▶ PROBLEM
Only the lines with the string "уравнений" are needed; return each of them from the entries below.

Items from a dataset

= = = = =

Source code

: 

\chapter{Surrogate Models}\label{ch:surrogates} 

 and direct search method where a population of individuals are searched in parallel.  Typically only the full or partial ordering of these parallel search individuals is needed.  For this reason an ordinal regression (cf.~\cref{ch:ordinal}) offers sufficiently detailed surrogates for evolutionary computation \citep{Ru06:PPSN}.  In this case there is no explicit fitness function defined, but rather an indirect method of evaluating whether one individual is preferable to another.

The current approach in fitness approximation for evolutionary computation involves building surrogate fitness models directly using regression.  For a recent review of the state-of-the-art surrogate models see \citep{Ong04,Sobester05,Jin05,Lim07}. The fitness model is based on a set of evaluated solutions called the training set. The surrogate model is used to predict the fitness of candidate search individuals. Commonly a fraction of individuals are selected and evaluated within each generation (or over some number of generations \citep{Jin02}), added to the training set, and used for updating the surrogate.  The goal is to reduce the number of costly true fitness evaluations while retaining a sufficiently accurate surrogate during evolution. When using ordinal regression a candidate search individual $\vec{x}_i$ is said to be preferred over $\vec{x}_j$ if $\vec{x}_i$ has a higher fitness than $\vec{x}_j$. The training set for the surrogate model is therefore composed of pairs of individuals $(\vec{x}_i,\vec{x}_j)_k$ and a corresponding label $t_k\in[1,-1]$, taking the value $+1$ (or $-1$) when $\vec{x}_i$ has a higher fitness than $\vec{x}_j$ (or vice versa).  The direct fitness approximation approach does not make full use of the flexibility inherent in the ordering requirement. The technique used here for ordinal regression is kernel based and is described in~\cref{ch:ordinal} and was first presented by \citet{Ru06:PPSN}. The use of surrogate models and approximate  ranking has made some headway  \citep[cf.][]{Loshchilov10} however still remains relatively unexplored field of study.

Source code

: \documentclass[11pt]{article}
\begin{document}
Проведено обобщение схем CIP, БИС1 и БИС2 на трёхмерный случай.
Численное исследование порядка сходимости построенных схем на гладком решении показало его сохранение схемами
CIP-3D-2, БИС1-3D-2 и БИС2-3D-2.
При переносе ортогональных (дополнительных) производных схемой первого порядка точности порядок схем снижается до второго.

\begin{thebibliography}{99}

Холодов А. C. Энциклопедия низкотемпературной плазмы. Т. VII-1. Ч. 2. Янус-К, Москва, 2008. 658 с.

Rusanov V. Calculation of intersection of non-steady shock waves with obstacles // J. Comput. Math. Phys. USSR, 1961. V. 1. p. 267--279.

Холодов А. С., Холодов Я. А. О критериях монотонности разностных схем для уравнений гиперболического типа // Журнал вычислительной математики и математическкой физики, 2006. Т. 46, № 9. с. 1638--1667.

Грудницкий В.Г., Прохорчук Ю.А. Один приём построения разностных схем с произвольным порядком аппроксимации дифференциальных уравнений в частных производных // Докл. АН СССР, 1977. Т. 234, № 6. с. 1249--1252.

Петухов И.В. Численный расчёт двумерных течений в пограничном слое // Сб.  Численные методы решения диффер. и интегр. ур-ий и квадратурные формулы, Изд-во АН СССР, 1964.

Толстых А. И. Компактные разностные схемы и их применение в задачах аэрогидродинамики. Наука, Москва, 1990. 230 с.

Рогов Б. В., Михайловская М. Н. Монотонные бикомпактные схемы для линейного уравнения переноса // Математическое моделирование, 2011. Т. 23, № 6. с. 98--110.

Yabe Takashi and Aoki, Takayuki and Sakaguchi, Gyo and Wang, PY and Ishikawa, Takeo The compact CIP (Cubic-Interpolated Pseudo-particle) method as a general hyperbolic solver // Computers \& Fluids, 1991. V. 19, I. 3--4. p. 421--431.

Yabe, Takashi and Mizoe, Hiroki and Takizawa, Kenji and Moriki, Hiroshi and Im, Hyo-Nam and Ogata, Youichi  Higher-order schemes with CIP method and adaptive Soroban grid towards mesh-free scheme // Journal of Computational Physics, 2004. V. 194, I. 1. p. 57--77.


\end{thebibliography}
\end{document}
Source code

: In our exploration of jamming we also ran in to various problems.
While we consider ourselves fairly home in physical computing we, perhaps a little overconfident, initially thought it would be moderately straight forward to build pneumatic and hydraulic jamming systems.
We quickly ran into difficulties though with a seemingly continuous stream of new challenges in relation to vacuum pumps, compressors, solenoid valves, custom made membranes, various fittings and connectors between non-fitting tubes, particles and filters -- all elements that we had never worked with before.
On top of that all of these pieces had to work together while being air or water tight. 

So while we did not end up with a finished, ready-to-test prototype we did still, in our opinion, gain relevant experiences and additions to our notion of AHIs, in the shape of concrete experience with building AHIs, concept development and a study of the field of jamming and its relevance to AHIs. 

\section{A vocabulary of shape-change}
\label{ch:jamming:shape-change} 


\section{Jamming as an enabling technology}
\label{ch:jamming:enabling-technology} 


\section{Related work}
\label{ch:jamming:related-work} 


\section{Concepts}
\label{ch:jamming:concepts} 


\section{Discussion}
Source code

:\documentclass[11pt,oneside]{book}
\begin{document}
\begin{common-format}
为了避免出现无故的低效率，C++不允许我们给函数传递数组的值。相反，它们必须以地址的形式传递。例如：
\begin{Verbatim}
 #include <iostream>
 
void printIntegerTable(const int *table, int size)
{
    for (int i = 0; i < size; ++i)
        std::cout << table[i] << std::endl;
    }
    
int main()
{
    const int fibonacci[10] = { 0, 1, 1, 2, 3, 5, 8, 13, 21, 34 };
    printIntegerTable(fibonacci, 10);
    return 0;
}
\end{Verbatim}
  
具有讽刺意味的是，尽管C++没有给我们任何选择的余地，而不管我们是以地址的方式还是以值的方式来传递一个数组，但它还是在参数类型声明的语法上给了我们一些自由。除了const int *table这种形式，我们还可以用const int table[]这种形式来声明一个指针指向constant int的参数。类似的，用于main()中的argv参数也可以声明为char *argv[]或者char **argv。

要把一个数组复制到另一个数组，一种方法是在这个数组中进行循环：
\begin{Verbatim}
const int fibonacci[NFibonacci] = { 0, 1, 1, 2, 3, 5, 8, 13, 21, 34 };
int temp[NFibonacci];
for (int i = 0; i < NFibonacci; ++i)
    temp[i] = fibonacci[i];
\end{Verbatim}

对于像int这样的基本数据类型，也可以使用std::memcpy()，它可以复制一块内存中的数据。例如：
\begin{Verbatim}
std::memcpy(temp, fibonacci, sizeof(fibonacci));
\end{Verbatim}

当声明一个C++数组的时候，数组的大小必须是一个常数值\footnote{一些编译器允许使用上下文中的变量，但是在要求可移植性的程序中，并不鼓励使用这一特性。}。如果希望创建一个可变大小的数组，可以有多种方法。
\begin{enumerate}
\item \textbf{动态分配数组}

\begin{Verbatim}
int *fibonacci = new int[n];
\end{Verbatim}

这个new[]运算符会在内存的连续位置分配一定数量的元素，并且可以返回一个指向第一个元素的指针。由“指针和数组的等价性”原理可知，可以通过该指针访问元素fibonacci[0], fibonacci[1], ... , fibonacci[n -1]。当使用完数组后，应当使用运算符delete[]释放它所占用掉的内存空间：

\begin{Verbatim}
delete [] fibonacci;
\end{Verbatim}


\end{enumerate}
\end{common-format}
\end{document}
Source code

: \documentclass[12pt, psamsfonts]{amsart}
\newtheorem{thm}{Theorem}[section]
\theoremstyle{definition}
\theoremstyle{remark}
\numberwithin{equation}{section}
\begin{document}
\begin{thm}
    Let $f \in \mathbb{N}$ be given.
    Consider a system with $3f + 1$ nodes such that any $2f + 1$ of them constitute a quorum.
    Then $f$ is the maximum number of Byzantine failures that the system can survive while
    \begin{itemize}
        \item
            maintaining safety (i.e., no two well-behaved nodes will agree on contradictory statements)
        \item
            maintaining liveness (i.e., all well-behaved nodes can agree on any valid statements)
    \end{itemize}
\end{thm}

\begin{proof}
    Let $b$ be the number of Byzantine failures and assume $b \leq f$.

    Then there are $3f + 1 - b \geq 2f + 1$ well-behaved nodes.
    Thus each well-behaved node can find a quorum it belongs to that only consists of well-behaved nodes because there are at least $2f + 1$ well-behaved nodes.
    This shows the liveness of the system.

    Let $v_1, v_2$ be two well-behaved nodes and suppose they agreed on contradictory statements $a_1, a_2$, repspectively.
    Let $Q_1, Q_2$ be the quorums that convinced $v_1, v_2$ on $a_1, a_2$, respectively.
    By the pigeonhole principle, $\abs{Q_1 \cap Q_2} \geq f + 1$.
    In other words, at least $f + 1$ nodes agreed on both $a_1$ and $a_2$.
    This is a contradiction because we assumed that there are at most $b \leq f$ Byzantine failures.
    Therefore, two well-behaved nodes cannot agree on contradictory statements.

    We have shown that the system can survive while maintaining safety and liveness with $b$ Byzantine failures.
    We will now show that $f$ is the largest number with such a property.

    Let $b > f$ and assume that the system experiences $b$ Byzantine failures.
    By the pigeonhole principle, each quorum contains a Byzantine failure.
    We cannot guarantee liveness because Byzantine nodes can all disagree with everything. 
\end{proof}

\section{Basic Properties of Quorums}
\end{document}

= = = = =

▶ ANSWER BELOW
Холодов А. С., Холодов Я. А. О критериях монотонности разностных схем для уравнений гиперболического типа // Журнал вычислительной математики и математическкой физики, 2006. Т. 46, № 9. с. 1638--1667.
Грудницкий В.Г., Прохорчук Ю.А. Один приём построения разностных схем с произвольным порядком аппроксимации дифференциальных уравнений в частных производных // Докл. АН СССР, 1977. Т. 234, № 6. с. 1249--1252.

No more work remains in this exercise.